Find siRNA Matches in Genomic Features • SeedMatchR

The goal of SeedMatchR is to help users identify potential seed-mediated effects in their RNA-seq data.

These changes in this forked repository is to add the biological target bulges and wobbles in the search space.

Installation

This version of SeedMatchR requires R ≥ 4.3.0, but it is recommended to use the latest version of R to avoid issues with annotation retrieval for newer genomes.

You can install the development version of SeedMatchR from GitHub or the stable build from CRAN.

# Install from GitHub
install.packages("devtools")

# Public Repository
devtools::install_github("tacazares/SeedMatchR")
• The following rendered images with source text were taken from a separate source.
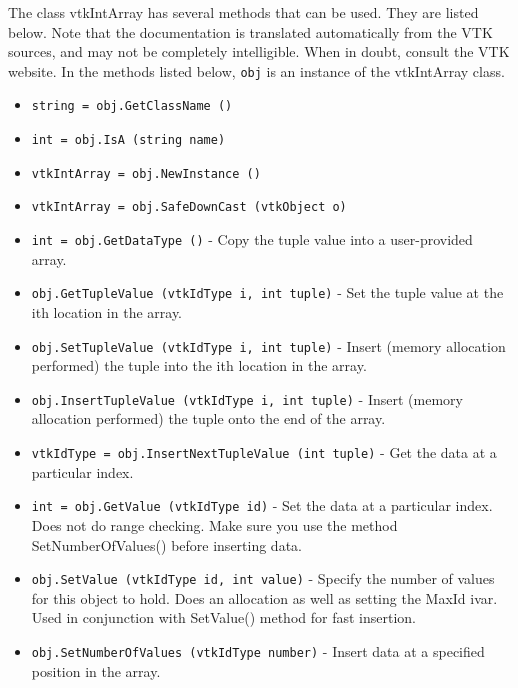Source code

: The class vtkIntArray has several methods that can be used.
  They are listed below.
Note that the documentation is translated automatically from the VTK sources,
and may not be completely intelligible.  When in doubt, consult the VTK website.
In the methods listed below, \verb|obj| is an instance of the vtkIntArray class.
\begin{itemize}
\item  \verb|string = obj.GetClassName ()|

\item  \verb|int = obj.IsA (string name)|

\item  \verb|vtkIntArray = obj.NewInstance ()|

\item  \verb|vtkIntArray = obj.SafeDownCast (vtkObject o)|

\item  \verb|int = obj.GetDataType ()| -  Copy the tuple value into a user-provided array.

\item  \verb|obj.GetTupleValue (vtkIdType i, int tuple)| -  Set the tuple value at the ith location in the array.

\item  \verb|obj.SetTupleValue (vtkIdType i, int tuple)| -  Insert (memory allocation performed) the tuple into the ith location
 in the array.

\item  \verb|obj.InsertTupleValue (vtkIdType i, int tuple)| -  Insert (memory allocation performed) the tuple onto the end of the array.

\item  \verb|vtkIdType = obj.InsertNextTupleValue (int tuple)| -  Get the data at a particular index.

\item  \verb|int = obj.GetValue (vtkIdType id)| -  Set the data at a particular index. Does not do range checking. Make sure
 you use the method SetNumberOfValues() before inserting data.

\item  \verb|obj.SetValue (vtkIdType id, int value)| -  Specify the number of values for this object to hold. Does an
 allocation as well as setting the MaxId ivar. Used in conjunction with
 SetValue() method for fast insertion.

\item  \verb|obj.SetNumberOfValues (vtkIdType number)| -  Insert data at a specified position in the array.


\end{itemize}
Quick start examples with public siRNA data

This example uses the siRNA sequence, D1, targeting the Ttr gene in rat liver from the publication:

Schlegel MK, Janas MM, Jiang Y, Barry JD, Davis W, Agarwal S, Berman D, Brown CR, Castoreno A, LeBlanc S, Liebow A, Mayo T, Milstein S, Nguyen T, Shulga-Morskaya S, Hyde S, Schofield S, Szeto J, Woods LB, Yilmaz VO, Manoharan M, Egli M, Charissé K, Sepp-Lorenzino L, Haslett P, Fitzgerald K, Jadhav V, Maier MA. From bench to bedside: Improving the clinical safety of GalNAc-siRNA conjugates using seed-pairing destabilization. Nucleic Acids Res. 2022 Jul 8;50(12):6656-6670. doi: 10.1093/nar/gkac539. PMID: 35736224; PMCID: PMC9262600.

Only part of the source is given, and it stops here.